(Collected data)
==========

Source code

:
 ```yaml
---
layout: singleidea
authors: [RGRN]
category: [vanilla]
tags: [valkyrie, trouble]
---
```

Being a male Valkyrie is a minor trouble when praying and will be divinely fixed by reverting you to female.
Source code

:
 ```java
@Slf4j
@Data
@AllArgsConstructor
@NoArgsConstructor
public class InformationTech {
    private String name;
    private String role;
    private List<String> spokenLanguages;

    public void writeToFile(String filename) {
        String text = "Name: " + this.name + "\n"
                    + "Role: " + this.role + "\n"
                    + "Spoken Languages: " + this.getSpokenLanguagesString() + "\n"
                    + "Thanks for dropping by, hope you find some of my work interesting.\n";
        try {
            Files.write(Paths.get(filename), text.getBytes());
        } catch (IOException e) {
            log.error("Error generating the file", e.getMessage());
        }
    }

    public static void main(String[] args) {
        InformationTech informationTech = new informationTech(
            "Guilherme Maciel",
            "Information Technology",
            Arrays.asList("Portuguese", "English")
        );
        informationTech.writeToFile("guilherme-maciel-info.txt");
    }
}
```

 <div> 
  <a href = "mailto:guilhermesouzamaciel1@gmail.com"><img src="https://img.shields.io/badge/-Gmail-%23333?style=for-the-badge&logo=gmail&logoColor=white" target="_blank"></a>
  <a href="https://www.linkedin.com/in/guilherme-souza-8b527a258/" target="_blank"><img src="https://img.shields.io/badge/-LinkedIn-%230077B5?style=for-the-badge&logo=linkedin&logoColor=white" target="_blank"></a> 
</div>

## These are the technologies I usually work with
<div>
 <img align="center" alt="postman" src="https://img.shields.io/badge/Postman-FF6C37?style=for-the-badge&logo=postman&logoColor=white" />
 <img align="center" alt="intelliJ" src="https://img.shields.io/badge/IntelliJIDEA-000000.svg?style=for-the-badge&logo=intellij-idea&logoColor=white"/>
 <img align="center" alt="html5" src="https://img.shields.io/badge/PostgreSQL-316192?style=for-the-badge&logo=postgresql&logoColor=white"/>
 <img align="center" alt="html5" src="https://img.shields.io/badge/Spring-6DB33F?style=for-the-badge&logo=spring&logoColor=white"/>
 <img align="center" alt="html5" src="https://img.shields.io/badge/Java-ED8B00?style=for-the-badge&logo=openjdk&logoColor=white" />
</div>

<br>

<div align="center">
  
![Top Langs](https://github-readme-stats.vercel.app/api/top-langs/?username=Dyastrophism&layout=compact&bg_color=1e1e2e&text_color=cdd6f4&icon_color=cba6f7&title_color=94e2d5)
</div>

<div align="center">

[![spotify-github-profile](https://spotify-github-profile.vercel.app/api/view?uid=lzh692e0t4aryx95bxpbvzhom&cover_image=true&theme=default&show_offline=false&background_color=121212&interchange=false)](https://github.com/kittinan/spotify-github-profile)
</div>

==========

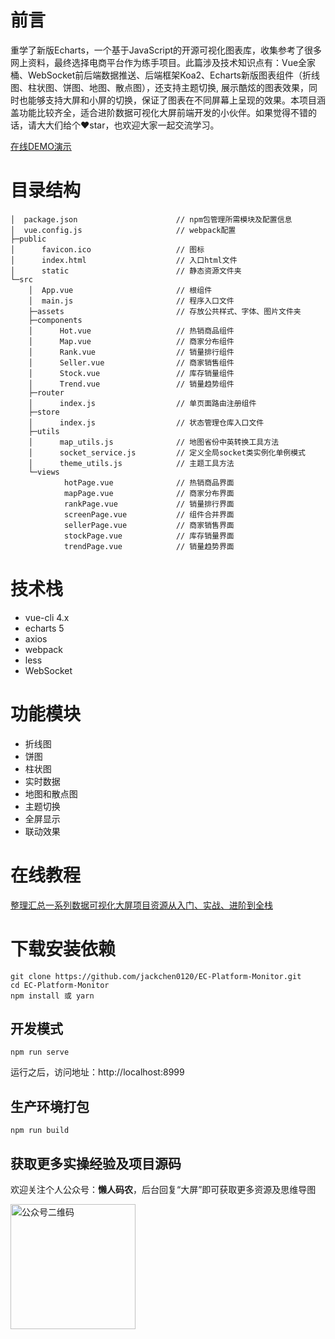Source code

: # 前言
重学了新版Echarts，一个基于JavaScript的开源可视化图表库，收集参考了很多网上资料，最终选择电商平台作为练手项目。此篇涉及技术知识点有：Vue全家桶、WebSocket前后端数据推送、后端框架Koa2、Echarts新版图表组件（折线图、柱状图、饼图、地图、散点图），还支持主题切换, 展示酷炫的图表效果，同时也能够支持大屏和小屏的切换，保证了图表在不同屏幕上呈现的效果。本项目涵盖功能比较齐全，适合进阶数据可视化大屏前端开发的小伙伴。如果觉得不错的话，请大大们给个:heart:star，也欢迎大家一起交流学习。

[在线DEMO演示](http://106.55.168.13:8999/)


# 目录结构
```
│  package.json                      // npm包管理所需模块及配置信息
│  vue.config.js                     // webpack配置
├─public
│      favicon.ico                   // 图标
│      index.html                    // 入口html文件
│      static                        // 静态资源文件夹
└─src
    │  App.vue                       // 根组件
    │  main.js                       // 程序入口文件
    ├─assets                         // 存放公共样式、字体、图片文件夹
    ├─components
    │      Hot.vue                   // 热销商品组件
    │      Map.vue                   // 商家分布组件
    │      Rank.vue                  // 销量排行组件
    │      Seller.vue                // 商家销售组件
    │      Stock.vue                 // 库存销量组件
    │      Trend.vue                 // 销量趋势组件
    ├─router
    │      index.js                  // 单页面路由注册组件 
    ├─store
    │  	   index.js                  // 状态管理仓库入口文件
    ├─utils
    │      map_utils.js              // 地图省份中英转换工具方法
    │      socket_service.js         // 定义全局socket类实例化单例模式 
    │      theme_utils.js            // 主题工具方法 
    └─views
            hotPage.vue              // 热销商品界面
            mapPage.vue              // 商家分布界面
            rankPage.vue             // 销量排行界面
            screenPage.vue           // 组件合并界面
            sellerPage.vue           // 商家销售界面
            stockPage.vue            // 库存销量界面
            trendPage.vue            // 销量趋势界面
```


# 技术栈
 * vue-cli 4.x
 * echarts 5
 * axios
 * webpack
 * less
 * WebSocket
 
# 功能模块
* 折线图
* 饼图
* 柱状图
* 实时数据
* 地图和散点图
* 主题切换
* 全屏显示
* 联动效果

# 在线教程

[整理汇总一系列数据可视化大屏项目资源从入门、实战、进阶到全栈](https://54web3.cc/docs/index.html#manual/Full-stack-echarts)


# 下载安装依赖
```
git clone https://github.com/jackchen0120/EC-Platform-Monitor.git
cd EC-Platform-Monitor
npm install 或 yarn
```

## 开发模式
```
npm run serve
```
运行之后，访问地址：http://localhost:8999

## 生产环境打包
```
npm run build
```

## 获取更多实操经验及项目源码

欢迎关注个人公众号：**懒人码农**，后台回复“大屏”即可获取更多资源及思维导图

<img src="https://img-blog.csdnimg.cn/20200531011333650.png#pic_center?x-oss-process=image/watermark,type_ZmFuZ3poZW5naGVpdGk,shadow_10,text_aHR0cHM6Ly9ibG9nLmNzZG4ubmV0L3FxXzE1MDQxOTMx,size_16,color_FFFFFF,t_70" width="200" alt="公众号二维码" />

==========

• ASSIGNMENT
Go through the data and gather every line that holds "main".

• SOLUTION
    public static void main(String[] args) {
    │  main.js                       // 程序入口文件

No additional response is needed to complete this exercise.